====== Supplied records ======

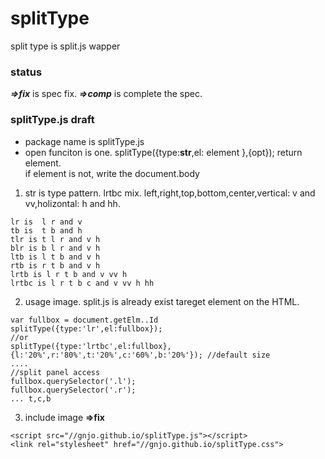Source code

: # splitType
split type is split.js wapper

### status
___=>fix___ is spec fix.
___=>comp___ is complete the spec.

### splitType.js draft
- package name is splitType.js
- open funciton is one. splitType({type:__str__,el: element },{opt}); return element.   
if element is not, write the document.body
 1. str is type pattern.  lrtbc mix. left,right,top,bottom,center,vertical: v and vv,holizontal: h and hh.
```
lr is  l r and v
tb is  t b and h
tlr is t l r and v h
blr is b l r and v h
ltb is l t b and v h
rtb is r t b and v h
lrtb is l r t b and v vv h
lrtbc is l r t b c and v vv h hh
```
 2. usage image. split.js is already exist tareget element on the HTML.
```
var fullbox = document.getElm..Id
splitType({type:'lr',el:fullbox});
//or
splitType({type:'lrtbc',el:fullbox},{l:'20%',r:'80%',t:'20%',c:'60%',b:'20%'}); //default size
....
//split panel access
fullbox.querySelector('.l');  
fullbox.querySelector('.r'); 
... t,c,b 
```
3. include image __=>fix__
```
<script src="//gnjo.github.io/splitType.js"></script>
<link rel="stylesheet" href="//gnjo.github.io/splitType.css">
```
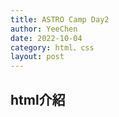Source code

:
 ```yaml
---
title: ASTRO Camp Day2
author: YeeChen
date: 2022-10-04
category: html、css
layout: post
---
```


html介紹
-----------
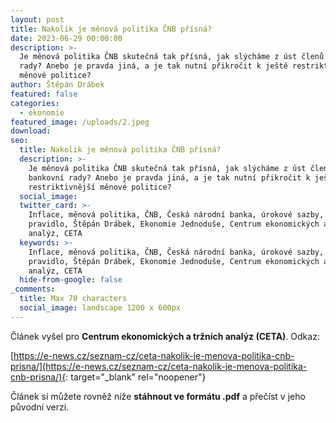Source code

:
 ```yaml
---
layout: post
title: Nakolik je měnová politika ČNB přísná?
date: 2023-06-29 00:00:00
description: >-
  Je měnová politika ČNB skutečná tak přísná, jak slýcháme z úst členů bankovní
  rady? Anebo je pravda jiná, a je tak nutní přikročit k ještě restriktivnější
  měnové politice?
author: Štěpán Drábek
featured: false
categories:
  - ekonomie
featured_image: /uploads/2.jpeg
download:
seo:
  title: Nakolik je měnová politika ČNB přísná?
  description: >-
    Je měnová politika ČNB skutečná tak přísná, jak slýcháme z úst členů
    bankovní rady? Anebo je pravda jiná, a je tak nutní přikročit k ještě
    restriktivnější měnové politice?
  social_image:
  twitter_card: >-
    Inflace, měnová politika, ČNB, Česká národní banka, úrokové sazby, Taylorovo
    pravidlo, Štěpán Drábek, Ekonomie Jednoduše, Centrum ekonomických a tržních
    analýz, CETA
  keywords: >-
    Inflace, měnová politika, ČNB, Česká národní banka, úrokové sazby, Taylorovo
    pravidlo, Štěpán Drábek, Ekonomie Jednoduše, Centrum ekonomických a tržních
    analýz, CETA
  hide-from-google: false
_comments:
  title: Max 70 characters
  social_image: landscape 1200 x 600px
---
```

Článek vyšel pro **Centrum ekonomických a tržních analýz (CETA)**. Odkaz:

[https://e-news.cz/seznam-cz/ceta-nakolik-je-menova-politika-cnb-prisna/](https://e-news.cz/seznam-cz/ceta-nakolik-je-menova-politika-cnb-prisna/){: target="_blank" rel="noopener"}

Článek si můžete rovněž níže **stáhnout ve formátu .pdf** a přečíst v jeho původní verzi.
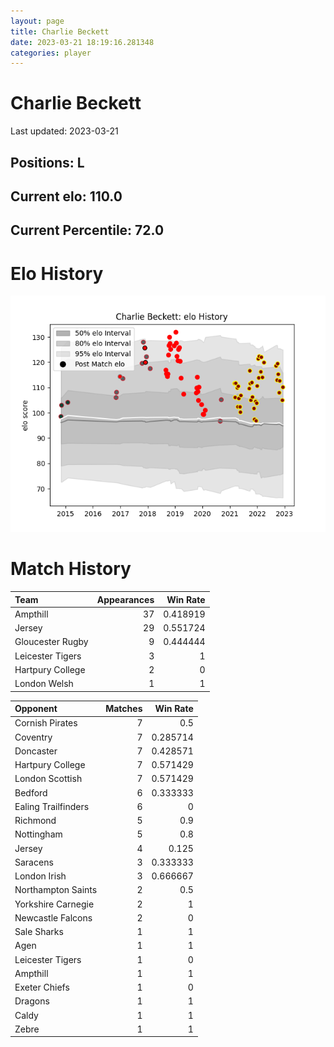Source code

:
 ```yaml
---  
layout: page  
title: Charlie Beckett  
date: 2023-03-21 18:19:16.281348  
categories: player  
---
```

# Charlie Beckett


Last updated: 2023-03-21
## Positions: L

## Current elo: 110.0

## Current Percentile: 72.0

# Elo History


![elo history](history_CharlieBeckett.png)
# Match History


| Team             |   Appearances |   Win Rate |
|:-----------------|--------------:|-----------:|
| Ampthill         |            37 |   0.418919 |
| Jersey           |            29 |   0.551724 |
| Gloucester Rugby |             9 |   0.444444 |
| Leicester Tigers |             3 |   1        |
| Hartpury College |             2 |   0        |
| London Welsh     |             1 |   1        |

| Opponent            |   Matches |   Win Rate |
|:--------------------|----------:|-----------:|
| Cornish Pirates     |         7 |   0.5      |
| Coventry            |         7 |   0.285714 |
| Doncaster           |         7 |   0.428571 |
| Hartpury College    |         7 |   0.571429 |
| London Scottish     |         7 |   0.571429 |
| Bedford             |         6 |   0.333333 |
| Ealing Trailfinders |         6 |   0        |
| Richmond            |         5 |   0.9      |
| Nottingham          |         5 |   0.8      |
| Jersey              |         4 |   0.125    |
| Saracens            |         3 |   0.333333 |
| London Irish        |         3 |   0.666667 |
| Northampton Saints  |         2 |   0.5      |
| Yorkshire Carnegie  |         2 |   1        |
| Newcastle Falcons   |         2 |   0        |
| Sale Sharks         |         1 |   1        |
| Agen                |         1 |   1        |
| Leicester Tigers    |         1 |   0        |
| Ampthill            |         1 |   1        |
| Exeter Chiefs       |         1 |   0        |
| Dragons             |         1 |   1        |
| Caldy               |         1 |   1        |
| Zebre               |         1 |   1        |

======

Each entry is to be returned precisely as it appears, but the pictures are to be dropped.

Source code

: # splitType
split type is split.js wapper

### status
___=>fix___ is spec fix.
___=>comp___ is complete the spec.

### splitType.js draft
- package name is splitType.js
- open funciton is one. splitType({type:__str__,el: element },{opt}); return element.   
if element is not, write the document.body
 1. str is type pattern.  lrtbc mix. left,right,top,bottom,center,vertical: v and vv,holizontal: h and hh.
```
lr is  l r and v
tb is  t b and h
tlr is t l r and v h
blr is b l r and v h
ltb is l t b and v h
rtb is r t b and v h
lrtb is l r t b and v vv h
lrtbc is l r t b c and v vv h hh
```
 2. usage image. split.js is already exist tareget element on the HTML.
```
var fullbox = document.getElm..Id
splitType({type:'lr',el:fullbox});
//or
splitType({type:'lrtbc',el:fullbox},{l:'20%',r:'80%',t:'20%',c:'60%',b:'20%'}); //default size
....
//split panel access
fullbox.querySelector('.l');  
fullbox.querySelector('.r'); 
... t,c,b 
```
3. include image __=>fix__
```
<script src="//gnjo.github.io/splitType.js"></script>
<link rel="stylesheet" href="//gnjo.github.io/splitType.css">
```
Source code

:
 ```yaml
---
title: ASTRO Camp Day2
author: YeeChen
date: 2022-10-04
category: html、css
layout: post
---
```


html介紹
-----------
Source code

:
 ```yaml
---
layout: post
title: Nakolik je měnová politika ČNB přísná?
date: 2023-06-29 00:00:00
description: >-
  Je měnová politika ČNB skutečná tak přísná, jak slýcháme z úst členů bankovní
  rady? Anebo je pravda jiná, a je tak nutní přikročit k ještě restriktivnější
  měnové politice?
author: Štěpán Drábek
featured: false
categories:
  - ekonomie
featured_image: /uploads/2.jpeg
download:
seo:
  title: Nakolik je měnová politika ČNB přísná?
  description: >-
    Je měnová politika ČNB skutečná tak přísná, jak slýcháme z úst členů
    bankovní rady? Anebo je pravda jiná, a je tak nutní přikročit k ještě
    restriktivnější měnové politice?
  social_image:
  twitter_card: >-
    Inflace, měnová politika, ČNB, Česká národní banka, úrokové sazby, Taylorovo
    pravidlo, Štěpán Drábek, Ekonomie Jednoduše, Centrum ekonomických a tržních
    analýz, CETA
  keywords: >-
    Inflace, měnová politika, ČNB, Česká národní banka, úrokové sazby, Taylorovo
    pravidlo, Štěpán Drábek, Ekonomie Jednoduše, Centrum ekonomických a tržních
    analýz, CETA
  hide-from-google: false
_comments:
  title: Max 70 characters
  social_image: landscape 1200 x 600px
---
```

Článek vyšel pro **Centrum ekonomických a tržních analýz (CETA)**. Odkaz:

[https://e-news.cz/seznam-cz/ceta-nakolik-je-menova-politika-cnb-prisna/](https://e-news.cz/seznam-cz/ceta-nakolik-je-menova-politika-cnb-prisna/){: target="_blank" rel="noopener"}

Článek si můžete rovněž níže **stáhnout ve formátu .pdf** a přečíst v jeho původní verzi.
Source code

:
 ```yaml
---  
layout: page  
title: Charlie Beckett  
date: 2023-03-21 18:19:16.281348  
categories: player  
---
```

# Charlie Beckett


Last updated: 2023-03-21
## Positions: L

## Current elo: 110.0

## Current Percentile: 72.0

# Elo History


![elo history](history_CharlieBeckett.png)
# Match History


| Team             |   Appearances |   Win Rate |
|:-----------------|--------------:|-----------:|
| Ampthill         |            37 |   0.418919 |
| Jersey           |            29 |   0.551724 |
| Gloucester Rugby |             9 |   0.444444 |
| Leicester Tigers |             3 |   1        |
| Hartpury College |             2 |   0        |
| London Welsh     |             1 |   1        |

| Opponent            |   Matches |   Win Rate |
|:--------------------|----------:|-----------:|
| Cornish Pirates     |         7 |   0.5      |
| Coventry            |         7 |   0.285714 |
| Doncaster           |         7 |   0.428571 |
| Hartpury College    |         7 |   0.571429 |
| London Scottish     |         7 |   0.571429 |
| Bedford             |         6 |   0.333333 |
| Ealing Trailfinders |         6 |   0        |
| Richmond            |         5 |   0.9      |
| Nottingham          |         5 |   0.8      |
| Jersey              |         4 |   0.125    |
| Saracens            |         3 |   0.333333 |
| London Irish        |         3 |   0.666667 |
| Northampton Saints  |         2 |   0.5      |
| Yorkshire Carnegie  |         2 |   1        |
| Newcastle Falcons   |         2 |   0        |
| Sale Sharks         |         1 |   1        |
| Agen                |         1 |   1        |
| Leicester Tigers    |         1 |   0        |
| Ampthill            |         1 |   1        |
| Exeter Chiefs       |         1 |   0        |
| Dragons             |         1 |   1        |
| Caldy               |         1 |   1        |
| Zebre               |         1 |   1        |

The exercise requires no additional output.